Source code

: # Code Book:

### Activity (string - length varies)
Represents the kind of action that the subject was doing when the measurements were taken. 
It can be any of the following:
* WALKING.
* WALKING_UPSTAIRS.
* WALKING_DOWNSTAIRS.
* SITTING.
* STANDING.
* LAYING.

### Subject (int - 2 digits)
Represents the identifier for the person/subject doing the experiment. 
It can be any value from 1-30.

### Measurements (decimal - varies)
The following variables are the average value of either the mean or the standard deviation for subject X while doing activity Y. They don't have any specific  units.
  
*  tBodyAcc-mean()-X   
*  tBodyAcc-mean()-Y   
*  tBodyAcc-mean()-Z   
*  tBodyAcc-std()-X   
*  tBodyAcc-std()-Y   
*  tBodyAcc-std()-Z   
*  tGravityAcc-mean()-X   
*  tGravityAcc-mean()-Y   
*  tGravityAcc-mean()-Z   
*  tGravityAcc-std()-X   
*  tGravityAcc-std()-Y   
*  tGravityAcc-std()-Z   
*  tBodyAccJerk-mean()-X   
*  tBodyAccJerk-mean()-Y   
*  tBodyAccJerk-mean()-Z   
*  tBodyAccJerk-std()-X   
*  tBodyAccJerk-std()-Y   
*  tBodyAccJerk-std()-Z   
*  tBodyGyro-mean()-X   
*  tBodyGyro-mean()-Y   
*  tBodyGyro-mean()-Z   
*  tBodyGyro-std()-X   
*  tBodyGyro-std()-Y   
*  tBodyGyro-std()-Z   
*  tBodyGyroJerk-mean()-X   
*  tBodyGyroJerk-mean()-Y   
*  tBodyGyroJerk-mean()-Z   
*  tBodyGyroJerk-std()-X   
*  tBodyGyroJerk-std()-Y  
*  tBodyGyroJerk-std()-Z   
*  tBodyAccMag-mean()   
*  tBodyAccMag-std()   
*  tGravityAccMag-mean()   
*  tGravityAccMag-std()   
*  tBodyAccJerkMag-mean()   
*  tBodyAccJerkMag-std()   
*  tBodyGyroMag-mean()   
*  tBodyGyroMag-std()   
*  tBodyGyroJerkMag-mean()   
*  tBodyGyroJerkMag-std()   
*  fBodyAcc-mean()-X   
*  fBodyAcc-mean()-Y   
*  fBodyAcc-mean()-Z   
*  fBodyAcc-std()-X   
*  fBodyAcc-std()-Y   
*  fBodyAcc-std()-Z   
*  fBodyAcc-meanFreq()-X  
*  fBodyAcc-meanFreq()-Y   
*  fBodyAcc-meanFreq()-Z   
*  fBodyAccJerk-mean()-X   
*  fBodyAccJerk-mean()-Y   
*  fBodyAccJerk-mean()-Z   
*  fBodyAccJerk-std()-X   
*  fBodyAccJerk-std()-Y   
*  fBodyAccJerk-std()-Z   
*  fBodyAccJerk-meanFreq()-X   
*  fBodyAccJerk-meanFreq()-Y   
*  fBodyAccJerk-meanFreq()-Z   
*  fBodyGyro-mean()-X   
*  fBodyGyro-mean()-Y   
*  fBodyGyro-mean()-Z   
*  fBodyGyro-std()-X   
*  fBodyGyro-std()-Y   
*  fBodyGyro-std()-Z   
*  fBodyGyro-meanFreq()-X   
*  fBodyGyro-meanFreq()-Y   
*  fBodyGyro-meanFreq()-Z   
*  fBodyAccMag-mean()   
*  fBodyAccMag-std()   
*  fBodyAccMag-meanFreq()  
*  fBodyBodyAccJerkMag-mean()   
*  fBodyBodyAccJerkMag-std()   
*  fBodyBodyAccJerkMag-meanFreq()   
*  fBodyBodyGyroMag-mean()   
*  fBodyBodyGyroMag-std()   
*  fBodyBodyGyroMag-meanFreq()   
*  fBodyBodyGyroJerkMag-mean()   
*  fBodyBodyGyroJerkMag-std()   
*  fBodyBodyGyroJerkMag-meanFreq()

-- PROBLEM DESCRIPTION --
Considering only the data above, return the lines in which "fBodyBodyGyroMag" occurs.

-- RESULT OF THE EXERCISE --
*  fBodyBodyGyroMag-mean()   
*  fBodyBodyGyroMag-std()   
*  fBodyBodyGyroMag-meanFreq()   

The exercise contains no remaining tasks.